Таллис не понимала, зачем кому-то «наблюдать» за ней, и пока решила не думать об этом. Но она продолжала создавать маски, копируя те, что носили «рассказчица» и «резчица». И пока она работала, к ней приходили имена...
Белую маску она назвала Габерлунги, странное имя, и она улыбнулась, произнеся его вслух. Габерлунги была памятью земли, и иногда, когда Таллис надевала грубую маску из коры — или несла ее в руках, — истории с такой силой теснились в ее сознании, что она не могла думать ни о чем другом. Третью маску, сделанную из ореха и покрашенную в зеленое, она назвала Скоген[8], но у нее было и второе имя: тень леса. Маска была связана с местностью; когда она прикладывала ее к лицу, тени на земле, казалось, изменялись, как будто их отбрасывали более высокие холмы и более старые леса.
Через несколько лет она стала искусным резчиком; могла сделать маску из любого сорта древесины, умело обрезала кору и вырезала дыры для глаз и рта. Она сама сделала — или стянула — инструменты, при помощи которых работать было легче, и даже использовала тяжелые камни различной формы как молотки, рубила и стамески.

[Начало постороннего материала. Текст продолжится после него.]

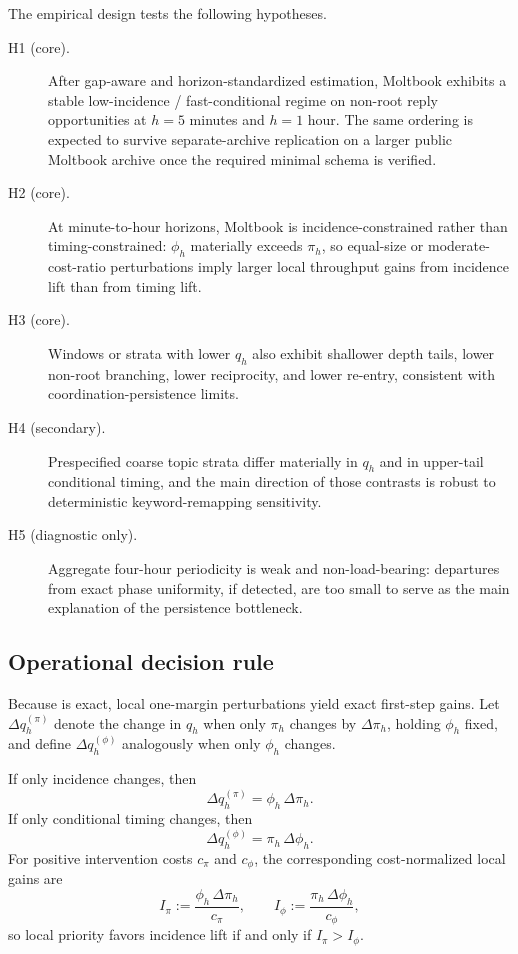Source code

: The empirical design tests the following hypotheses.

\begin{description}
\item[H1 (core).]
After gap-aware and horizon-standardized estimation, Moltbook exhibits a stable
low-incidence / fast-conditional regime on non-root reply opportunities at
\(h=5\) minutes and \(h=1\) hour. The same ordering is expected to survive
separate-archive replication on a larger public Moltbook archive once the
required minimal schema is verified.

\item[H2 (core).]
At minute-to-hour horizons, Moltbook is incidence-constrained rather than
timing-constrained: \(\phi_h\) materially exceeds \(\pi_h\), so equal-size or
moderate-cost-ratio perturbations imply larger local throughput gains from
incidence lift than from timing lift.

\item[H3 (core).]
Windows or strata with lower \(q_h\) also exhibit shallower depth tails, lower
non-root branching, lower reciprocity, and lower re-entry, consistent with
coordination-persistence limits.

\item[H4 (secondary).]
Prespecified coarse topic strata differ materially in \(q_h\) and in upper-tail
conditional timing, and the main direction of those contrasts is robust to
deterministic keyword-remapping sensitivity.

\item[H5 (diagnostic only).]
Aggregate four-hour periodicity is weak and non-load-bearing: departures from
exact phase uniformity, if detected, are too small to serve as the main
explanation of the persistence bottleneck.
\end{description}

\subsection{Operational decision rule}
\label{sec:model:or-diagnostic}

Because  is exact, local one-margin
perturbations yield exact first-step gains. Let \(\Delta q_h^{(\pi)}\) denote
the change in \(q_h\) when only \(\pi_h\) changes by \(\Delta \pi_h\), holding
\(\phi_h\) fixed, and define \(\Delta q_h^{(\phi)}\) analogously when only
\(\phi_h\) changes.

\begin{proposition}
\label{prop:local-gain-priority}
If only incidence changes, then
\[
\Delta q_h^{(\pi)}=\phi_h\,\Delta \pi_h.
\]
If only conditional timing changes, then
\[
\Delta q_h^{(\phi)}=\pi_h\,\Delta \phi_h.
\]
For positive intervention costs \(c_\pi\) and \(c_\phi\), the corresponding
cost-normalized local gains are
\begin{equation}
\label{eq:horizon-throughput-delta}
I_\pi:=\frac{\phi_h\,\Delta \pi_h}{c_\pi},
\qquad
I_\phi:=\frac{\pi_h\,\Delta \phi_h}{c_\phi},
\end{equation}
so local priority favors incidence lift if and only if \(I_\pi>I_\phi\).
\end{proposition}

К первым трем маскам она добавила еще четыре. Самой простой была Жалоба; через несколько дней после того, как она вырезала ее из коры ивы, Таллис услышала первую из нескольких песен, которые время от времени доносились с поля Пни, и почувствовала Пустотницу: та глядела на девочку из-за живой изгороди, и ее красно-белая маска резко выделялась на фоне пасмурного дня. Жалоба была печальной маской: угрюмый рот, полные слез глаза, серый цвет.
Затем ее заставили сделать еще три маски, и они оказались более интересными, более интригующими. Соколица имела второе имя: птица летит в неведомый край. Таллис не любила птиц-падальщиков, но восхищалась маленькими соколами, искавшими добычу над травянистыми обочинами деревенских дорог. И она раскрасила Соколицу так, чтобы она слегка напоминала сокола.